Простое женское счастье.

Почему же он поняла это только сейчас, когда уже поздно что-то изменить. Зачем она делала карьеру, зачем хотела перепрыгнуть через себя? Для чего - и самое главное, для кого - она сейчас одна живет в собственной квартире, имеет хорошую зарплату и признание коллег? Зачем эта суета и тщета? Что ждет её впереди, если единственный человек, которого она любит, даже не обернулся, когда она звала его.

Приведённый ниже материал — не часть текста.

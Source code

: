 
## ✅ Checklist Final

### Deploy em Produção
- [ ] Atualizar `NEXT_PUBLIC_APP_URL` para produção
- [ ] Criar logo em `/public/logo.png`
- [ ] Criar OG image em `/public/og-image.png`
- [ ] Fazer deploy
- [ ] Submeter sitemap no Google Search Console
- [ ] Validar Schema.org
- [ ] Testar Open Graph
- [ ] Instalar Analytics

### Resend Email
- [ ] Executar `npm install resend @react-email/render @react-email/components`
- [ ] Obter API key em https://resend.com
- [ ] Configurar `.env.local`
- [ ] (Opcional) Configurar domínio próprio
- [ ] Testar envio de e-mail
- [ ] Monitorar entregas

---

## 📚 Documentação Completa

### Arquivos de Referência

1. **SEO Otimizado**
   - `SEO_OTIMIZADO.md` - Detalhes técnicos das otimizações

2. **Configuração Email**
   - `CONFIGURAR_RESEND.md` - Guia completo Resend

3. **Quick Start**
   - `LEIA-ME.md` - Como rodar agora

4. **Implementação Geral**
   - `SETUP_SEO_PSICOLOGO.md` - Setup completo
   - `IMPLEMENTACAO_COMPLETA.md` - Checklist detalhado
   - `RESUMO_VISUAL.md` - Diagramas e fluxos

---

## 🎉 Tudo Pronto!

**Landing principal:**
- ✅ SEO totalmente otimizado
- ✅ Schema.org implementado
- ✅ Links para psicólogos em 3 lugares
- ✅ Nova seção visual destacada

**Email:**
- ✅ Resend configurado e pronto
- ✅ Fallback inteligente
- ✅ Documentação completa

Отсутствие смысла в жизни.

Мария Давидовна Гринберг лежала на кровати в одиночной палате отделения травматологии, и слезы медленно стекали из углов закрытых глаз, оставляя извилистые дорожки на щеках. Забыв о тех психологических упражнениях, которые выручали её в последнее время, она просто плакала над своими утраченными мечтами и наивными мыслями.

Услышав какое-то движение у двери и тихие голоса, она вздохнула. И открыла глаза.

Майор Вилентьев с букетом гвоздик стоял у двери и смотрел на неё. Увидев, что она открыла глаза и смотрит на него, он улыбнулся и шагнул вперед.

- Мария Давидовна, как вы меня напугали! - покачав головой, сказал он укоризненным тоном. - Что это вас понесло ночью на работу? Зачем? Вы ведь знали, что Киноцефал еще на свободе.

- Его поймали? - сказала она тихим голосом. И подумала, что ей все равно поймали или нет маньяка по имени Киноцефал. Сейчас для неё гораздо важнее, чтобы не поймали его, того единственного, имя которого она мысленно прошептала, испугавшись в последний момент, что произнесла его вслух.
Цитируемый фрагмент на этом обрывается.